(EXERCISE BRIEF):
Using the records underneath, tally the lines where the word "handle" appears and please give only the count.

(ENTRIES PROVIDED):

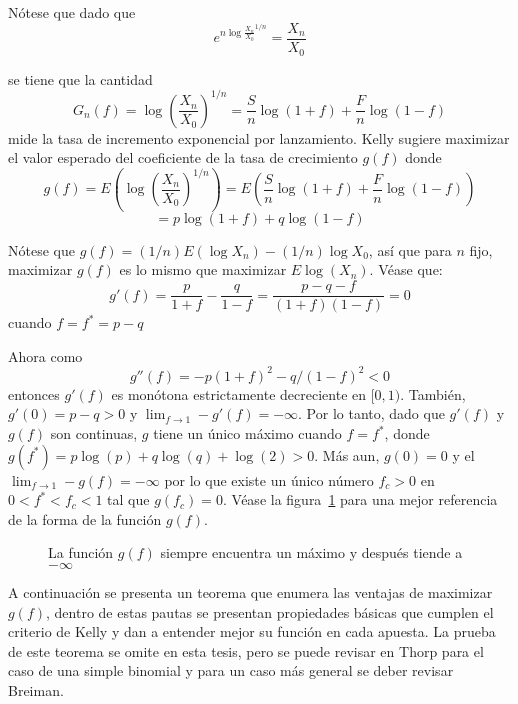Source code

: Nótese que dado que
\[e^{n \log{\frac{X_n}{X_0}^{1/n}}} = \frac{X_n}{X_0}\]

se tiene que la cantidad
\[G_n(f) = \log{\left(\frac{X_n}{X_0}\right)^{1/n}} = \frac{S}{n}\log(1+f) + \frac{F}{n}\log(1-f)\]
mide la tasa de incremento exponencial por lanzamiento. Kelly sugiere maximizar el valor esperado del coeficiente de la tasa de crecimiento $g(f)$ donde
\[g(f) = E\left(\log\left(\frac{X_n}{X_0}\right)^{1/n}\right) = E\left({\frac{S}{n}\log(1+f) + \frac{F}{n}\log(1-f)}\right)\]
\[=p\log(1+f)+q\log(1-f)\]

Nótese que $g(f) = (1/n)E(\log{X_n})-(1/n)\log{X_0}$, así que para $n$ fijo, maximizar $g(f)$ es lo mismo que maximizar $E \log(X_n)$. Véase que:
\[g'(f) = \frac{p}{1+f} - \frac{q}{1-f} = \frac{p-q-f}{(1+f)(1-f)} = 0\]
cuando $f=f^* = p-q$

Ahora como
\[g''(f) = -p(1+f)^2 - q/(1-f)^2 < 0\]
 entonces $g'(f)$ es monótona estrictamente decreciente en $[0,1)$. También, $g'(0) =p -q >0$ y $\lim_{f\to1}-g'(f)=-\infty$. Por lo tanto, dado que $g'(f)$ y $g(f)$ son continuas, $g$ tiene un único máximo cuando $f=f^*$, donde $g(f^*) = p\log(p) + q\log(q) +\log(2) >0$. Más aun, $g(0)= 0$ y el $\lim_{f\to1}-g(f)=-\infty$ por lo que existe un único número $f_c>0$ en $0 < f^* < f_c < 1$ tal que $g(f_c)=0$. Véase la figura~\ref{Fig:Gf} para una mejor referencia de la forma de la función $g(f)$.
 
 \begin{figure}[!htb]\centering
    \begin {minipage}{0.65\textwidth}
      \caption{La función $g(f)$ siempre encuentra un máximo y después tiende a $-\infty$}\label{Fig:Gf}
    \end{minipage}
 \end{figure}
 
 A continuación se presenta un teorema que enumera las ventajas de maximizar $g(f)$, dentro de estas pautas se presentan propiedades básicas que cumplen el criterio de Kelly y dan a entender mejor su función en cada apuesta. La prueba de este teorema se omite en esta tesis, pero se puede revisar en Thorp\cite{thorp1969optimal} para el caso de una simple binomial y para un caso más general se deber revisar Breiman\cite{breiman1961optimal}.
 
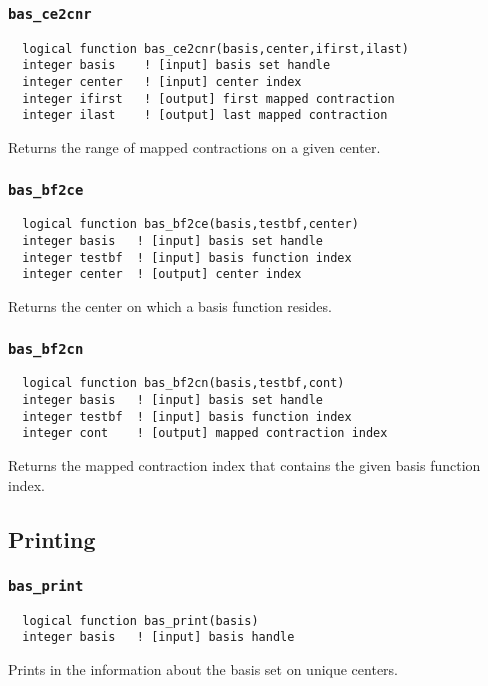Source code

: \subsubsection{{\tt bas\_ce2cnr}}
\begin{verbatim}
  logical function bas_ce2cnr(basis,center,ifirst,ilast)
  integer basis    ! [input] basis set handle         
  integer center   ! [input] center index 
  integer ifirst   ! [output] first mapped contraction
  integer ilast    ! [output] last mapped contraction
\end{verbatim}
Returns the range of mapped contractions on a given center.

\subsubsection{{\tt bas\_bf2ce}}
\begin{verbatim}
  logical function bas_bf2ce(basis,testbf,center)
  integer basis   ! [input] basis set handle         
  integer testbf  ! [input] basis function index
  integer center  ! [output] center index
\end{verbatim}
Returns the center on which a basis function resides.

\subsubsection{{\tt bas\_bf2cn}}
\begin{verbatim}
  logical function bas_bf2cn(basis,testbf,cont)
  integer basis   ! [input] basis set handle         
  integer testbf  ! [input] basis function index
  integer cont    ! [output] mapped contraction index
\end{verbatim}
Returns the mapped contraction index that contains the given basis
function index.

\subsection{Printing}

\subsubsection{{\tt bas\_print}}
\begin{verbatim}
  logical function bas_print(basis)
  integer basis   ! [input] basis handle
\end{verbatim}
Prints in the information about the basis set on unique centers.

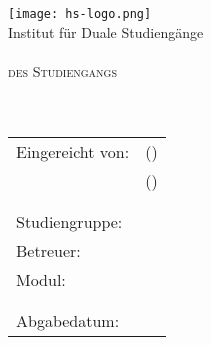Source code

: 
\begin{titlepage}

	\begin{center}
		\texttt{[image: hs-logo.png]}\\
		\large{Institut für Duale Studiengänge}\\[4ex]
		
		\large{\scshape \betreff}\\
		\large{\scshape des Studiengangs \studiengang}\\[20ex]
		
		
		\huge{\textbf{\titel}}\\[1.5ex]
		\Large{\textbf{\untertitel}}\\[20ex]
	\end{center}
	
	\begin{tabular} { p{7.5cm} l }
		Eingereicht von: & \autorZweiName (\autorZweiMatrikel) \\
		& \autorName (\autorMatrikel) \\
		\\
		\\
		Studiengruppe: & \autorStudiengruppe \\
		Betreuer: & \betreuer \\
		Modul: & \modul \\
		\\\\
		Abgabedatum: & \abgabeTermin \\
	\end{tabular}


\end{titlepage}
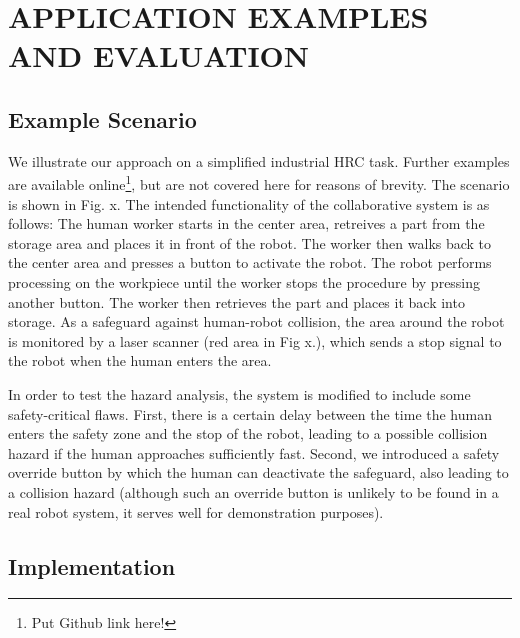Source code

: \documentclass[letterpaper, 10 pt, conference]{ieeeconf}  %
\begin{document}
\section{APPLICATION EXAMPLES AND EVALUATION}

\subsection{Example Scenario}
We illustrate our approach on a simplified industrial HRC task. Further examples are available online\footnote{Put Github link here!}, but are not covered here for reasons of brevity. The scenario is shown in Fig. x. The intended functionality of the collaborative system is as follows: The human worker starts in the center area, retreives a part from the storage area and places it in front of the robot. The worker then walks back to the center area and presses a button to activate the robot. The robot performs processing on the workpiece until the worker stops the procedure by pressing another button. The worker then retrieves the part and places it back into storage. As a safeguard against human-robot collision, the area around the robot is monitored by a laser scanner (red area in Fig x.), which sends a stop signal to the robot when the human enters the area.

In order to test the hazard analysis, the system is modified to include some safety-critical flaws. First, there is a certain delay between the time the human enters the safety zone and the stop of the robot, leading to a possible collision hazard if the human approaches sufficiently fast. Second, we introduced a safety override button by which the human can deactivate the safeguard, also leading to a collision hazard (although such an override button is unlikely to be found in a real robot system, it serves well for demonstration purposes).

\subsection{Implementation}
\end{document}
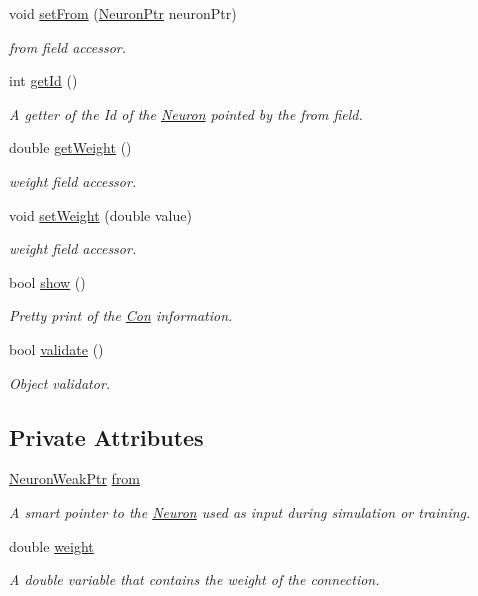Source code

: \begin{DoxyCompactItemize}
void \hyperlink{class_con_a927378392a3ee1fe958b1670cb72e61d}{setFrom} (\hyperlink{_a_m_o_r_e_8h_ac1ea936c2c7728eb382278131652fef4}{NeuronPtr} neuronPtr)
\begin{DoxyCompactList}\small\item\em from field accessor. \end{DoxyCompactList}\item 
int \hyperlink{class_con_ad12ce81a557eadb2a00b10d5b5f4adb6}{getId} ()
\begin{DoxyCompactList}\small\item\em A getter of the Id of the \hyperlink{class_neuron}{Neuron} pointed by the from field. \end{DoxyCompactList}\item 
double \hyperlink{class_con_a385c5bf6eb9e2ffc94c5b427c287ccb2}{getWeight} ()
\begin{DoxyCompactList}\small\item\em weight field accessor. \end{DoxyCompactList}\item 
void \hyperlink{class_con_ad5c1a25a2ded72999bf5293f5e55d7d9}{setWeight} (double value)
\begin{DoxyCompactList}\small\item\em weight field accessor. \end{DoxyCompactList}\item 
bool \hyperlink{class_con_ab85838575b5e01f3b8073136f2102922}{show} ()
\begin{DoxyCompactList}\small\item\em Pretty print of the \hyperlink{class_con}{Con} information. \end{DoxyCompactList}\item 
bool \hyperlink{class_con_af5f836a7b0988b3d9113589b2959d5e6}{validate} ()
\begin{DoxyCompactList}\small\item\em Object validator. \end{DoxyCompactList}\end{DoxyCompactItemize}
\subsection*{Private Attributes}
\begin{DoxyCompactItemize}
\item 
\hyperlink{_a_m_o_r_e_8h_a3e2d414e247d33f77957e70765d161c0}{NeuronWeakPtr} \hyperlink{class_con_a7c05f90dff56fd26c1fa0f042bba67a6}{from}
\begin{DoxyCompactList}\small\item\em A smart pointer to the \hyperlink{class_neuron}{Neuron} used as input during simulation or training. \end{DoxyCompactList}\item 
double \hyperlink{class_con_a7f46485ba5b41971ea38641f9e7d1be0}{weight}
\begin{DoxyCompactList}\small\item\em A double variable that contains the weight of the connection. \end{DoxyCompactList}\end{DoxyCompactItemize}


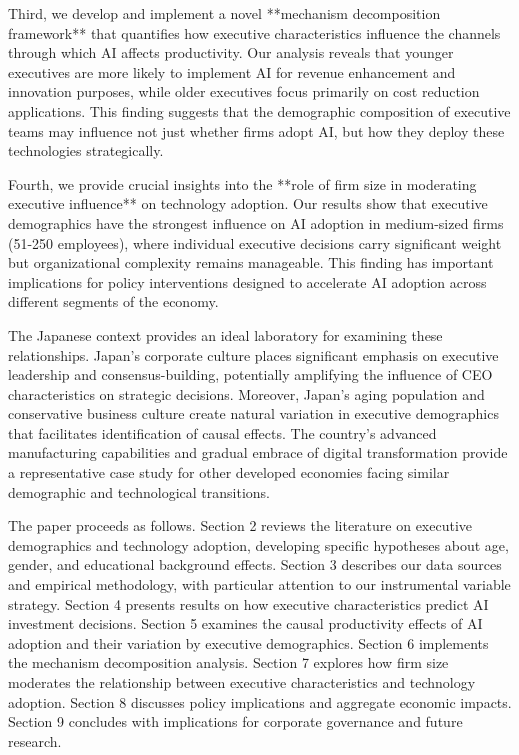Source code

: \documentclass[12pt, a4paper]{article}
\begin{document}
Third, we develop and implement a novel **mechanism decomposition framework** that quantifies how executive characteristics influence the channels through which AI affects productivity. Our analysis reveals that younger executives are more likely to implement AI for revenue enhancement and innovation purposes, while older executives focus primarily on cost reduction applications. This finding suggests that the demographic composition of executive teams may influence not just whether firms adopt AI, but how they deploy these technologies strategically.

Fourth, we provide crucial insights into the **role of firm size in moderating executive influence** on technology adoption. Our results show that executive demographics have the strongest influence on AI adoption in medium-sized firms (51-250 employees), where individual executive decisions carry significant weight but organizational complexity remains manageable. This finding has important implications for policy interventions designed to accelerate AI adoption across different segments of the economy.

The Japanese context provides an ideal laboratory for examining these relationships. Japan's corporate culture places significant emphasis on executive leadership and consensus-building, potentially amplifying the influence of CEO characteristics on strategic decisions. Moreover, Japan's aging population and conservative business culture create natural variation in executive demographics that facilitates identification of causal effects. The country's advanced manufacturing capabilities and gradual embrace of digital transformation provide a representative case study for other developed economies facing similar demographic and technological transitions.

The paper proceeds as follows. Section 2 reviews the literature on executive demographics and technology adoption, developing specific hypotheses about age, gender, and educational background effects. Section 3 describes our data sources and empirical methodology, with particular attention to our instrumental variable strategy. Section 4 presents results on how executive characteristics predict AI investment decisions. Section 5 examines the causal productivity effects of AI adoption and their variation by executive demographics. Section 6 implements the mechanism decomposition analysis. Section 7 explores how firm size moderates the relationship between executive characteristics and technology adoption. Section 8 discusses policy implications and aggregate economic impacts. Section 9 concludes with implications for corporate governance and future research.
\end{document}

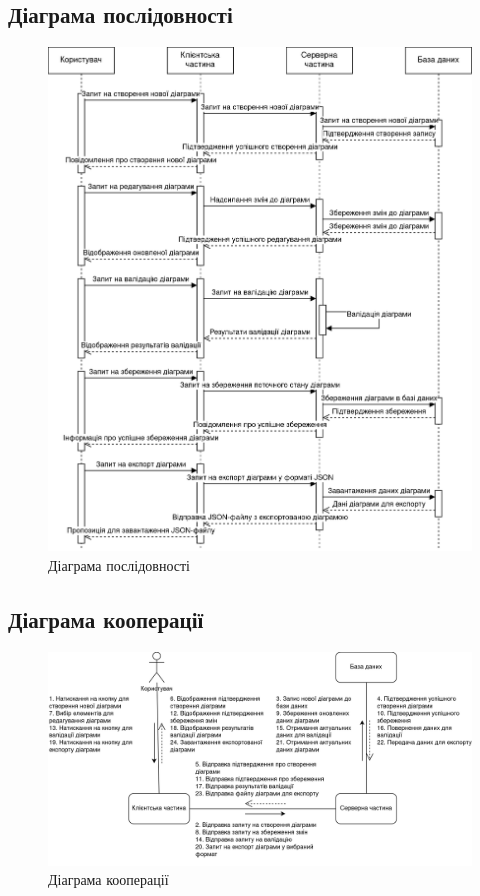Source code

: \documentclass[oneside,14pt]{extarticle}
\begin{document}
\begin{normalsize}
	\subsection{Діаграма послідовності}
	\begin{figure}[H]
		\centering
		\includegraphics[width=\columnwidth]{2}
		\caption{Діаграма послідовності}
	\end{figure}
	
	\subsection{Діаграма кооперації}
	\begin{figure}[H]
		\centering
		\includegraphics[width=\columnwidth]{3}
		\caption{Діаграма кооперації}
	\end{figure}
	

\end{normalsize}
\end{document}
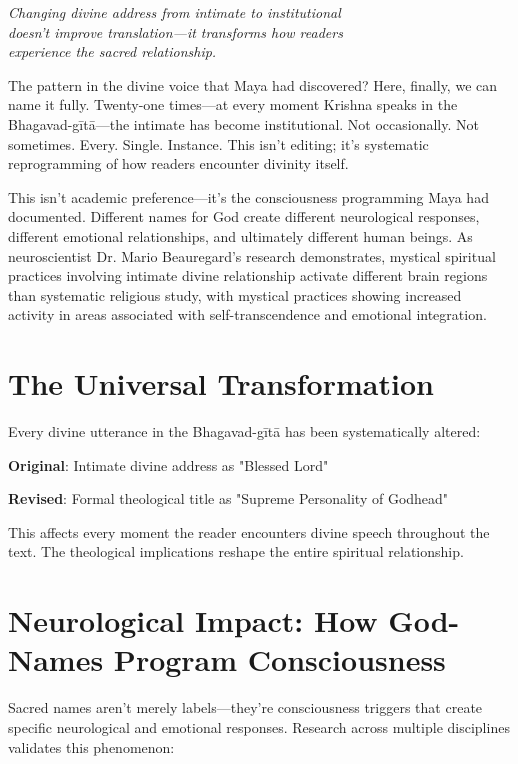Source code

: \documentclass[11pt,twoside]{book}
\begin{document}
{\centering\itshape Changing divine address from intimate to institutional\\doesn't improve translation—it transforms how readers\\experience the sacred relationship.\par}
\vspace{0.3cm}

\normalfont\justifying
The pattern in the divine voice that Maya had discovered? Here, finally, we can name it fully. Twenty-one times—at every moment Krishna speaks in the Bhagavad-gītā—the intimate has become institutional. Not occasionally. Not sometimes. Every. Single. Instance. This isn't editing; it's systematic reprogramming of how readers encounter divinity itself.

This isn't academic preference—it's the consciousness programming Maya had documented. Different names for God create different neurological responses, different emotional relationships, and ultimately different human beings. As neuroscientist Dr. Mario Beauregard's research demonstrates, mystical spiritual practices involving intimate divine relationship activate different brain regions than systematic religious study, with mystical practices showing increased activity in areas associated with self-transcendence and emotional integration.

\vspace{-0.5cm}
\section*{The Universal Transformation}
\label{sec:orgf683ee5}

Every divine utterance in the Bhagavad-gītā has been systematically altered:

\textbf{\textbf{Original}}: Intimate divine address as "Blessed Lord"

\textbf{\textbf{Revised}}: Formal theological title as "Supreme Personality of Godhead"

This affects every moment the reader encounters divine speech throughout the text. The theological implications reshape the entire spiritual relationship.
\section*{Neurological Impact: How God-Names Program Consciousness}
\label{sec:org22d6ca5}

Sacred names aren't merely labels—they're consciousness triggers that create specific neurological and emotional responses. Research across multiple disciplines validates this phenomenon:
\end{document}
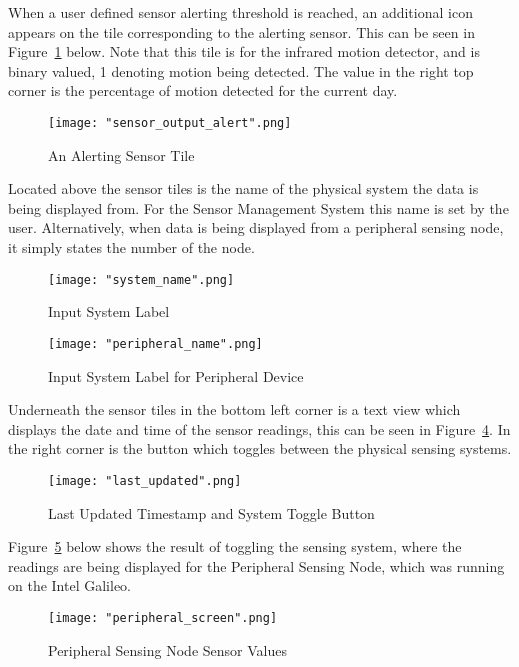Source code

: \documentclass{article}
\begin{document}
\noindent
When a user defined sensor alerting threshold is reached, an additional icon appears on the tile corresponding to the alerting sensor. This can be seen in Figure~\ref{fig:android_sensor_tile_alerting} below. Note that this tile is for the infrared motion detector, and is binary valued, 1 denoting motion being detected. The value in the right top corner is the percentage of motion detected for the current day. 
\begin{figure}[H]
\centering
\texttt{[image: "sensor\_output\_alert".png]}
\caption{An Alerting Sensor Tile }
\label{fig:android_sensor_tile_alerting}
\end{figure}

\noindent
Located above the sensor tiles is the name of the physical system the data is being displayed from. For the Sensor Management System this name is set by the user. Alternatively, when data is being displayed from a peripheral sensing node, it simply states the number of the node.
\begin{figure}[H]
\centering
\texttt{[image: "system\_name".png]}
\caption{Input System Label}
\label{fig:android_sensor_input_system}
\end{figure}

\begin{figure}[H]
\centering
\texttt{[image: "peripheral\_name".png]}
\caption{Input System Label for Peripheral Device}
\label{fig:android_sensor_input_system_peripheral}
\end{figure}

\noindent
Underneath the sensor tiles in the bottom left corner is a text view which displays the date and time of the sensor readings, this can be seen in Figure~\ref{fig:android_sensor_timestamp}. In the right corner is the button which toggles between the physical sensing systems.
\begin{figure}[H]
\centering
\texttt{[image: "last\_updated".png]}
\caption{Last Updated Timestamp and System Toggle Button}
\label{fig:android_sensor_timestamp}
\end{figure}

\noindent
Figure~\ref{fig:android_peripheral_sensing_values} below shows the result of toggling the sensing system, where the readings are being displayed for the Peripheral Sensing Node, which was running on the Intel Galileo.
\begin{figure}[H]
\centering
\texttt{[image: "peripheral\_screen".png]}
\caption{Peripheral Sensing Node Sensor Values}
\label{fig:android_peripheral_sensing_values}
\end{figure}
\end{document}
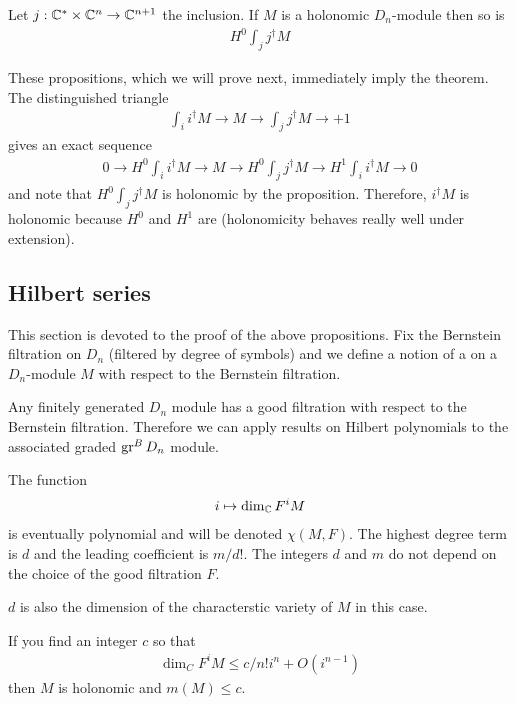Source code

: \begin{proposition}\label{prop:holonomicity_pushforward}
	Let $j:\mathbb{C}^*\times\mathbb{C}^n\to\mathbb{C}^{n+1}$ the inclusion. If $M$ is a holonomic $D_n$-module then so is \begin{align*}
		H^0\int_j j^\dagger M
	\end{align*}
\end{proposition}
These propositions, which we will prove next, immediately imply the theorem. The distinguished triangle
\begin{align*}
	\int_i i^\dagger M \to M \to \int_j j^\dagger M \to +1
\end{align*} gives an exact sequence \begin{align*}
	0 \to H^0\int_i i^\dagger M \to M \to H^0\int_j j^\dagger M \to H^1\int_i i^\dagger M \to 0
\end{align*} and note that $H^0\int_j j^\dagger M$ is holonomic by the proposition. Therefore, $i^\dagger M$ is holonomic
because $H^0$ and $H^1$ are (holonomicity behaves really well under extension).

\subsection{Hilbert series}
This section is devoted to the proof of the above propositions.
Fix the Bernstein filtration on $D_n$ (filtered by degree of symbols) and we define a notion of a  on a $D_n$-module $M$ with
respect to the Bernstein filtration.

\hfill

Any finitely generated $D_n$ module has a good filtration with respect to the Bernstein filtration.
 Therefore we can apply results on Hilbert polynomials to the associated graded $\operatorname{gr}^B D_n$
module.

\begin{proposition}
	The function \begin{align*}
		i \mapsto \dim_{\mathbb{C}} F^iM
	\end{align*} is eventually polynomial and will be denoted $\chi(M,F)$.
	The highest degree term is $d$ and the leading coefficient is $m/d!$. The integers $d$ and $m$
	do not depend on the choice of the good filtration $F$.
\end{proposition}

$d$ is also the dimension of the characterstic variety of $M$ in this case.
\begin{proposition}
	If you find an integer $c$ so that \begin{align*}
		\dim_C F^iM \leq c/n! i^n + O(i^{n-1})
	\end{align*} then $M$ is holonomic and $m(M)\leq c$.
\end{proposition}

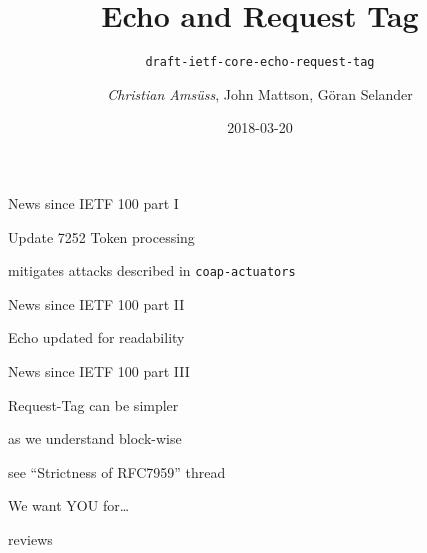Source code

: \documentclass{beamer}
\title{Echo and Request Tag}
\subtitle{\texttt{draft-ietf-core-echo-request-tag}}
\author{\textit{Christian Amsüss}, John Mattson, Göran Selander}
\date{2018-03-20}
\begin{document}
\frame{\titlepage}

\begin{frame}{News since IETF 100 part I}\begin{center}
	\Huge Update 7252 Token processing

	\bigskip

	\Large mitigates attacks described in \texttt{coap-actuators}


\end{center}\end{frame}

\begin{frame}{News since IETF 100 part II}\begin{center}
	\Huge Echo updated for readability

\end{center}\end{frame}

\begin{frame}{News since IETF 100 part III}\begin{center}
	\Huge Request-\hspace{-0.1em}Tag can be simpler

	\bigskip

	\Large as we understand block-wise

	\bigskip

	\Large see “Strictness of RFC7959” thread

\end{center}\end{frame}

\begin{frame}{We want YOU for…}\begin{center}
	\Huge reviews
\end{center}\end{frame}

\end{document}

(SOLUTION):
4